On a conceptual level, the following Spark Stream example will
- Read data stream from a Kafka topic. The stream will be in binary or byte array format before deserialization and decoding.
- Deserialize and decode the stream using kryo class.
- Generate a stream of RDD of GenericRecord.
- Process this RDD stream with transform operation.
- Generate and serialize an output Kafka stream of <String, GenericRecord> using Kafka producer.
All Spark Stream operations will be implemented as a separate class to make a clean code. As an alternative, one can always write these operations as nested function calls.

Implementation

Github is still a good place for code base. In particular, Kafka part can be found from my Github.

Spark configuration with kryo as deserializer. As data to be received is generated by the Kafka streaming processing steps described in the previous articles which are essentially a stream of <String, GenericRecord>. As a result, kryo is required in Spark to make deserialization happen.

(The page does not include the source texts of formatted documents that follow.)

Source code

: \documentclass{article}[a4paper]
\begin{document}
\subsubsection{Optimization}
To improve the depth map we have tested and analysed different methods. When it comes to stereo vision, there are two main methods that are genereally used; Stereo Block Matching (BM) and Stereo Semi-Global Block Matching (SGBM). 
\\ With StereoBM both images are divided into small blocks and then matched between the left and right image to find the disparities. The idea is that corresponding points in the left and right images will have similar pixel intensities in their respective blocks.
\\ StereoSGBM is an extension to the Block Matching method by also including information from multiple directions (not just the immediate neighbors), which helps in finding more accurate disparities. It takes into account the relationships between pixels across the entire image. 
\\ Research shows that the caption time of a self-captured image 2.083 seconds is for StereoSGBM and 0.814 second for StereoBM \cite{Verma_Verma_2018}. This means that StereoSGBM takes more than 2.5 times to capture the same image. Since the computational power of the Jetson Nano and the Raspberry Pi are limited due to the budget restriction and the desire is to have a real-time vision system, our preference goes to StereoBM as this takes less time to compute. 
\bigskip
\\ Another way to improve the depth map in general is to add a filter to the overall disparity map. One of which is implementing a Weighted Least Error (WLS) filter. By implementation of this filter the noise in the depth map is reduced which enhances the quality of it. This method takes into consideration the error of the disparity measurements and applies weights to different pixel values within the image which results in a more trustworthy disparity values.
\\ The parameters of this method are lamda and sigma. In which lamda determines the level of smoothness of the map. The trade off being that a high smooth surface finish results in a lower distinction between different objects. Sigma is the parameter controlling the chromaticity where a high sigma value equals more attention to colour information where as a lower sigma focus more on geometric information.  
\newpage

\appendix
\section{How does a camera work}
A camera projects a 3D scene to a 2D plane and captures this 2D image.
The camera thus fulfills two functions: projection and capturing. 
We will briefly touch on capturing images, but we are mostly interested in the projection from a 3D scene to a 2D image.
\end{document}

SparkConf sparkConf = new SparkConf()
    .setAppName("Spark-Processor")
    .setMaster("local[2]")
    .registerKryoClasses(
            new Class<?>[]{
                Class.forName("org.apache.avro.generic.GenericData"),
            });

Add parameters to property variables. In particular, zookkeeper url and registry url need to be specified.

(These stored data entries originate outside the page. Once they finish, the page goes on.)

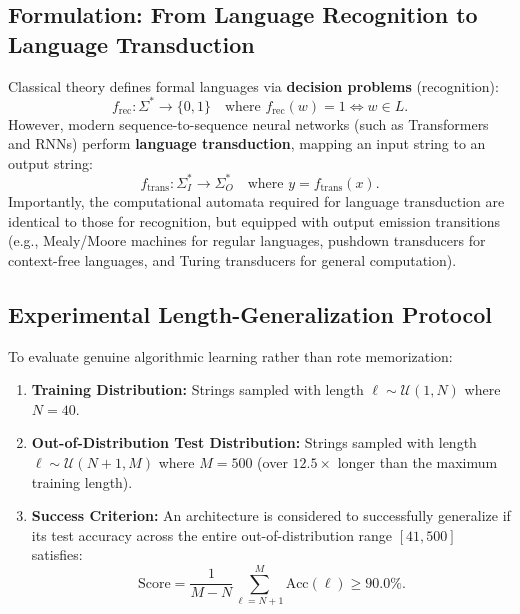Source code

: \documentclass[11pt,a4paper]{article}
\begin{document}
\subsection{Formulation: From Language Recognition to Language Transduction}
Classical theory defines formal languages via \textbf{decision problems} (recognition):
\begin{equation}
    f_{\text{rec}}: \Sigma^* \to \{0, 1\} \quad \text{where } f_{\text{rec}}(w) = 1 \iff w \in L.
\end{equation}
However, modern sequence-to-sequence neural networks (such as Transformers and RNNs) perform \textbf{language transduction}, mapping an input string to an output string:
\begin{equation}
    f_{\text{trans}}: \Sigma_I^* \to \Sigma_O^* \quad \text{where } y = f_{\text{trans}}(x).
\end{equation}
Importantly, the computational automata required for language transduction are identical to those for recognition, but equipped with output emission transitions (e.g., Mealy/Moore machines for regular languages, pushdown transducers for context-free languages, and Turing transducers for general computation).

\subsection{Experimental Length-Generalization Protocol}
To evaluate genuine algorithmic learning rather than rote memorization:
\begin{enumerate}[leftmargin=1.5em, itemsep=2pt]
    \item \textbf{Training Distribution:} Strings sampled with length $\ell \sim \mathcal{U}(1, N)$ where $N = 40$.
    \item \textbf{Out-of-Distribution Test Distribution:} Strings sampled with length $\ell \sim \mathcal{U}(N+1, M)$ where $M = 500$ (over $12.5\times$ longer than the maximum training length).
    \item \textbf{Success Criterion:} An architecture is considered to successfully generalize if its test accuracy across the entire out-of-distribution range $[41, 500]$ satisfies:
    \begin{equation}
        \text{Score} = \frac{1}{M - N} \sum_{\ell = N+1}^{M} \text{Acc}(\ell) \ge 90.0\%.
    \end{equation}
\end{enumerate}

\end{document}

Map<String, String> kafkaParams = new HashMap<>();
kafkaParams.put("zookeeper.connect", zookeeperURL);
kafkaParams.put("schema.registry.url", registryURL);
kafkaParams.put("group.id", groupName);

Properties props = new Properties();
props.put("bootstrap.servers", bootstrapURL);
props.put("key.serializer", "org.apache.kafka.common.serialization.StringSerializer");
props.put("value.serializer", "org.apache.kafka.common.serialization.ByteArraySerializer");

Receive a stream of RDD<String, GenericRecord> from Kafka stream.

// TODO: DIRECT KAFKA STREAM
JavaStreamingContext jssc = new JavaStreamingContext(sparkConf, Durations.seconds(batchSize));
// INPUT TOPIC
Map<String, Integer> topicMap = new HashMap<>();
for (String topic : topicIn.split(",")) {
    topicMap.put(topic, numThreads);
}
// create key-value stream
JavaPairReceiverInputDStream<String, GenericRecord> streamMsg = KafkaUtils.createStream(
        jssc,
        String.class, 
        GenericRecord.class, 
        StringDecoder.class, 
        KafkaAvroDecoder.class, 
        kafkaParams, 
        topicMap,
        StorageLevel.MEMORY_AND_DISK_SER());

Convert the input stream from RDD<String, GenericRecord> to RDD<GenericRecord>. A Spark mapper is needed to map from tuple<key,value> to tuple<value>.

// get record stream
JavaDStream<GenericRecord> avroInMsg = streamMsg.map(
        new Function<Tuple2<String, GenericRecord>,GenericRecord >(){
            @Override
            public GenericRecord call(Tuple2<String, GenericRecord> tuple2) throws Exception{
                return tuple2._2();
            }
        });

Process the stream of RDD<GenericRecord> and generate output Kafka stream of <String, GenericRecord>.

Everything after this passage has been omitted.